→ **About this exercise**
Pictures aside, each entry has to be returned exactly as it stands.

→ **Material provided**

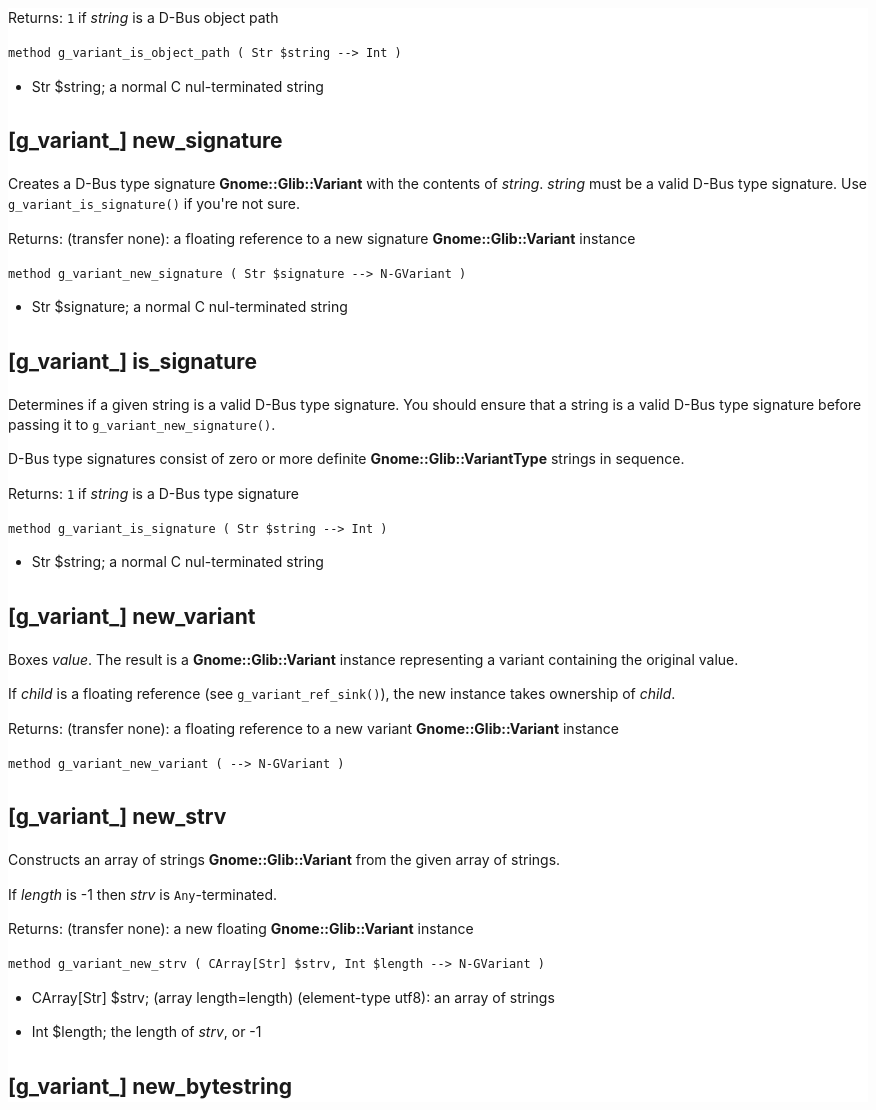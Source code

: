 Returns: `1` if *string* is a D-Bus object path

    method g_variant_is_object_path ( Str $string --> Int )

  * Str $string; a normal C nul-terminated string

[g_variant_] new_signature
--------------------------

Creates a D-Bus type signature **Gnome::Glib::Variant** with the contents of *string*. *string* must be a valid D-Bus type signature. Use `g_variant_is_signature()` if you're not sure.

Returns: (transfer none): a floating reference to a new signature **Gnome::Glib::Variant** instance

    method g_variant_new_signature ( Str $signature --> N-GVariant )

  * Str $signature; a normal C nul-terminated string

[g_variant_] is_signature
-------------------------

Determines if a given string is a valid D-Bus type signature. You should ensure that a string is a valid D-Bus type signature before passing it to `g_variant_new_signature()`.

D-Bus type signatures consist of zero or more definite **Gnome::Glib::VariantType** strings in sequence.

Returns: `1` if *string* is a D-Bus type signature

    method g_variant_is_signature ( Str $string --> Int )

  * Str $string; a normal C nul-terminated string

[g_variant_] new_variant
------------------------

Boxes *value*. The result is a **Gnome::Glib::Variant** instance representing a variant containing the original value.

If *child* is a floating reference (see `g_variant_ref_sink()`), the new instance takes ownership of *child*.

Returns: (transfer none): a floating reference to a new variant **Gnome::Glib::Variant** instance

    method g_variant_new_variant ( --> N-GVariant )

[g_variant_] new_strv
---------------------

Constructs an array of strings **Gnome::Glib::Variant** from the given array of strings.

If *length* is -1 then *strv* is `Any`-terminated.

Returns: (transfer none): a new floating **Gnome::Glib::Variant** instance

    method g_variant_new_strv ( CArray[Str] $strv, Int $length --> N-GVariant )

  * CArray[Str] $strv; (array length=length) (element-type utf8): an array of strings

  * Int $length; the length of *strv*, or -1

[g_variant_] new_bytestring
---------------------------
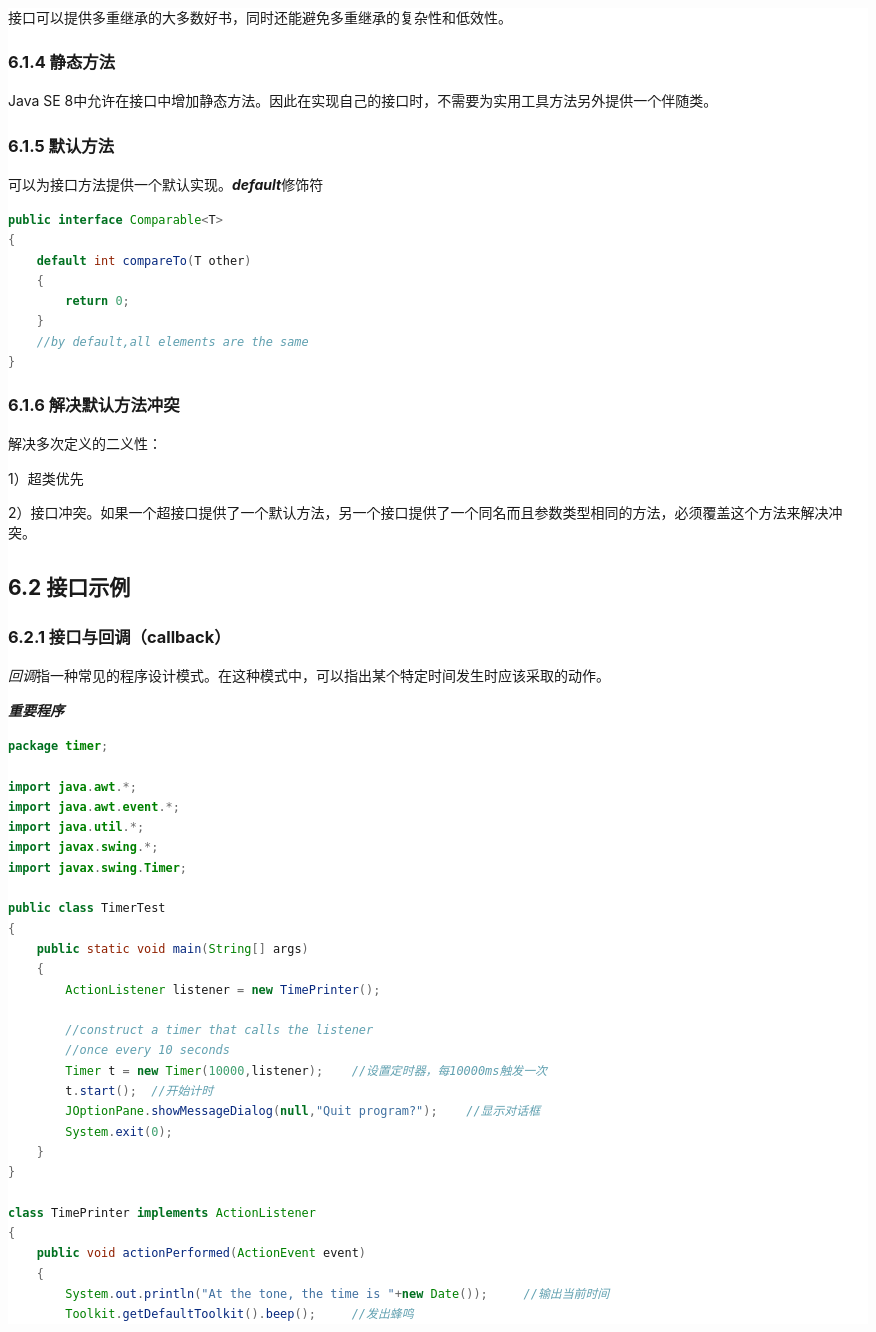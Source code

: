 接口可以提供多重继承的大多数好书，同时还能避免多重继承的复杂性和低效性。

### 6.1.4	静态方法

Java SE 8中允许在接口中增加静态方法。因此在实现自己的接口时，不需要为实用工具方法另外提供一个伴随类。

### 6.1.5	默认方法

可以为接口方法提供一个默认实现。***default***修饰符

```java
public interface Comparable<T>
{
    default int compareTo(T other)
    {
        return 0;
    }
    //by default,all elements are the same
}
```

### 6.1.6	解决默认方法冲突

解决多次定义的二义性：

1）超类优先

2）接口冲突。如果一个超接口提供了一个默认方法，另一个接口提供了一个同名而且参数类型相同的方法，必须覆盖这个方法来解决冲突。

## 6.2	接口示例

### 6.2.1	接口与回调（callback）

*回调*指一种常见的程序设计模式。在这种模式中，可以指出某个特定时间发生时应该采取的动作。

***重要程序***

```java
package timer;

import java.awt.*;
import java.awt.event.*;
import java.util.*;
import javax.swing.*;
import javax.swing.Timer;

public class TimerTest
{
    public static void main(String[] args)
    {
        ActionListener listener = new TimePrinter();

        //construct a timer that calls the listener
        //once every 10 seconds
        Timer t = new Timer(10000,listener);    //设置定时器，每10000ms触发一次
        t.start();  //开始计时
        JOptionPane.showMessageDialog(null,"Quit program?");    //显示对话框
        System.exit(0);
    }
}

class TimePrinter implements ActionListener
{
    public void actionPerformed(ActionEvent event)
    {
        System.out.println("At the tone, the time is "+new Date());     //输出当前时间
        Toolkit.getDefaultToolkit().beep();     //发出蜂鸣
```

→ **Response to the task**
Source code

: Returns: `1` if *string* is a D-Bus object path

    method g_variant_is_object_path ( Str $string --> Int )

  * Str $string; a normal C nul-terminated string

[g_variant_] new_signature
--------------------------

Creates a D-Bus type signature **Gnome::Glib::Variant** with the contents of *string*. *string* must be a valid D-Bus type signature. Use `g_variant_is_signature()` if you're not sure.

Returns: (transfer none): a floating reference to a new signature **Gnome::Glib::Variant** instance

    method g_variant_new_signature ( Str $signature --> N-GVariant )

  * Str $signature; a normal C nul-terminated string

[g_variant_] is_signature
-------------------------

Determines if a given string is a valid D-Bus type signature. You should ensure that a string is a valid D-Bus type signature before passing it to `g_variant_new_signature()`.

D-Bus type signatures consist of zero or more definite **Gnome::Glib::VariantType** strings in sequence.

Returns: `1` if *string* is a D-Bus type signature

    method g_variant_is_signature ( Str $string --> Int )

  * Str $string; a normal C nul-terminated string

[g_variant_] new_variant
------------------------

Boxes *value*. The result is a **Gnome::Glib::Variant** instance representing a variant containing the original value.

If *child* is a floating reference (see `g_variant_ref_sink()`), the new instance takes ownership of *child*.

Returns: (transfer none): a floating reference to a new variant **Gnome::Glib::Variant** instance

    method g_variant_new_variant ( --> N-GVariant )

[g_variant_] new_strv
---------------------

Constructs an array of strings **Gnome::Glib::Variant** from the given array of strings.

If *length* is -1 then *strv* is `Any`-terminated.

Returns: (transfer none): a new floating **Gnome::Glib::Variant** instance

    method g_variant_new_strv ( CArray[Str] $strv, Int $length --> N-GVariant )

  * CArray[Str] $strv; (array length=length) (element-type utf8): an array of strings

  * Int $length; the length of *strv*, or -1

[g_variant_] new_bytestring
---------------------------
Source code

: 接口可以提供多重继承的大多数好书，同时还能避免多重继承的复杂性和低效性。

### 6.1.4	静态方法

Java SE 8中允许在接口中增加静态方法。因此在实现自己的接口时，不需要为实用工具方法另外提供一个伴随类。

### 6.1.5	默认方法

可以为接口方法提供一个默认实现。***default***修饰符

```java
public interface Comparable<T>
{
    default int compareTo(T other)
    {
        return 0;
    }
    //by default,all elements are the same
}
```

### 6.1.6	解决默认方法冲突

解决多次定义的二义性：

1）超类优先

2）接口冲突。如果一个超接口提供了一个默认方法，另一个接口提供了一个同名而且参数类型相同的方法，必须覆盖这个方法来解决冲突。

## 6.2	接口示例

### 6.2.1	接口与回调（callback）

*回调*指一种常见的程序设计模式。在这种模式中，可以指出某个特定时间发生时应该采取的动作。

***重要程序***

```java
package timer;

import java.awt.*;
import java.awt.event.*;
import java.util.*;
import javax.swing.*;
import javax.swing.Timer;

public class TimerTest
{
    public static void main(String[] args)
    {
        ActionListener listener = new TimePrinter();

        //construct a timer that calls the listener
        //once every 10 seconds
        Timer t = new Timer(10000,listener);    //设置定时器，每10000ms触发一次
        t.start();  //开始计时
        JOptionPane.showMessageDialog(null,"Quit program?");    //显示对话框
        System.exit(0);
    }
}

class TimePrinter implements ActionListener
{
    public void actionPerformed(ActionEvent event)
    {
        System.out.println("At the tone, the time is "+new Date());     //输出当前时间
        Toolkit.getDefaultToolkit().beep();     //发出蜂鸣
```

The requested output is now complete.